Gen. Kayani’s ability to accede to US demands is greatly limited by events like the one on Saturday, which stoke anti-US fervor in Pakistan, said Talat Masood, a retired general and defence analyst.

“Those who have been more moderate, even those people are asking is it worth having a relationship with the US?” Mr. Masood said. “It will be very difficult for Gen. Kayani to defend the alliance.”

Mr. Masood said he had taped a television chat show on Saturday after the attack on the border posts during which he was the only participant arguing that the US wouldn’t have targeted Pakistani soldiers in Mohmand as a deliberate act of aggression.

Few observers, though, expect a complete breakdown in relations.

Pakistan has shut its border, which will temporarily hurt NATO’s supply chain to Afghanistan, but the country continues to rely on billions of dollars in military and civilian aid from the US Washington, likewise, needs Pakistan to keep up pressure on Taliban militants in the tribal region, and as a supply route.

The White House has frozen portions of US security assistance to Pakistan to increase pressure on Islamabad to take on the militants.

“This is a need-based relationship. It will have its temporary hiccup, probably in the form of the suspension of NATO cargo,” said Imtiaz Gul, director of the Center for Research and Security Studies, an Islamabad-based think tank.

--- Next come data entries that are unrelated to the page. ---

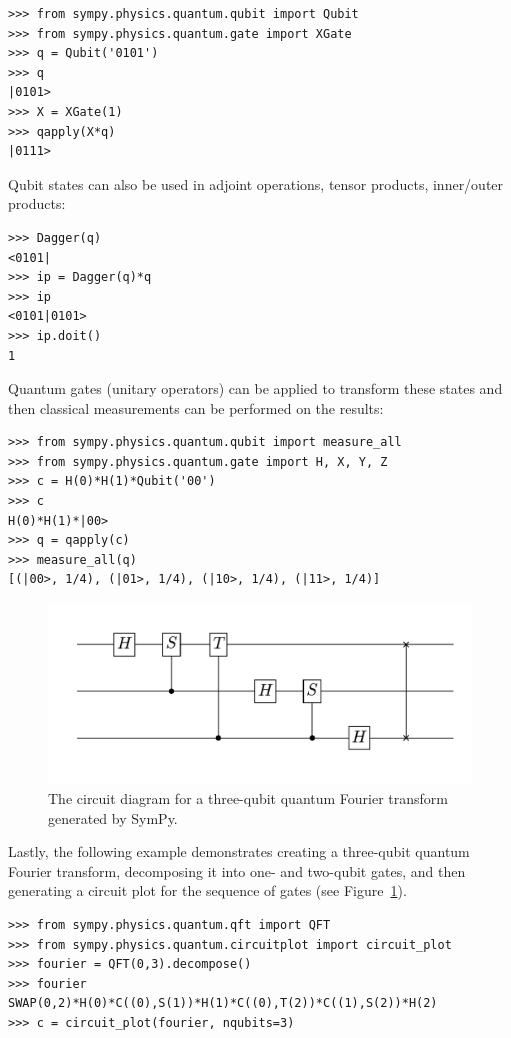 \begin{verbatim}
>>> from sympy.physics.quantum.qubit import Qubit
>>> from sympy.physics.quantum.gate import XGate
>>> q = Qubit('0101')
>>> q
|0101>
>>> X = XGate(1)
>>> qapply(X*q)
|0111>
\end{verbatim}
Qubit states can also be used in adjoint operations, tensor products, inner/outer
products:
\begin{verbatim}
>>> Dagger(q)
<0101|
>>> ip = Dagger(q)*q
>>> ip
<0101|0101>
>>> ip.doit()
1
\end{verbatim}
Quantum gates (unitary operators) can be applied to transform these states and
then classical measurements can be performed on the results:
\begin{verbatim}
>>> from sympy.physics.quantum.qubit import measure_all
>>> from sympy.physics.quantum.gate import H, X, Y, Z
>>> c = H(0)*H(1)*Qubit('00')
>>> c
H(0)*H(1)*|00>
>>> q = qapply(c)
>>> measure_all(q)
[(|00>, 1/4), (|01>, 1/4), (|10>, 1/4), (|11>, 1/4)]
\end{verbatim}
\begin{figure}[htbp]
\begin{center}
\includegraphics[scale=0.65]{images/circuitplot-qft}
\caption{The circuit diagram for a three-qubit quantum Fourier transform
generated by SymPy.}
\label{fig-circuitplot-qft}
\end{center}
\end{figure}
Lastly, the following example demonstrates creating a three-qubit quantum Fourier
transform, decomposing it into one- and two-qubit gates, and then generating a
circuit plot for the sequence of gates (see Figure~\ref{fig-circuitplot-qft}).
\begin{verbatim}
>>> from sympy.physics.quantum.qft import QFT
>>> from sympy.physics.quantum.circuitplot import circuit_plot
>>> fourier = QFT(0,3).decompose()
>>> fourier
SWAP(0,2)*H(0)*C((0),S(1))*H(1)*C((0),T(2))*C((1),S(2))*H(2)
>>> c = circuit_plot(fourier, nqubits=3)
\end{verbatim}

During the national security meeting yesterday, Afghan leaders also solidified plans to carry out the second phase of plans for coalition forces to cede security control to Afghan forces across the country.

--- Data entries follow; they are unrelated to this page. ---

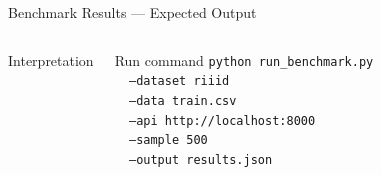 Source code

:\documentclass[aspectratio=169,12pt]{beamer}
\begin{document}
\begin{frame}{Benchmark Results — Expected Output}
\begin{columns}
\begin{alertblock}{Interpretation}
      \end{alertblock}
      \vspace{6pt}
      \begin{block}{Run command}
        \scriptsize
        \texttt{python run\_benchmark.py}\\
        \texttt{\ \ --dataset riiid}\\
        \texttt{\ \ --data train.csv}\\
        \texttt{\ \ --api http://localhost:8000}\\
        \texttt{\ \ --sample 500}\\
        \texttt{\ \ --output results.json}
      \end{block}
  \end{columns}
\end{frame}
\end{document}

The new plan includes six of the country’s 34 provinces, including Kabul, seven major cities, including Jalalabad, and dozens of districts, including Helmand province’s Marjah, which was the first target last year of US Marines at the forefront of the American military surge meant to cripple the Taliban-led insurgency.

If the transition is a success, it will put Afghan forces in the lead in protecting more than half of the country’s population, officials said.

During the first phase of the transition process carried out earlier this year, Afghan forces assumed control of seven cities and provinces.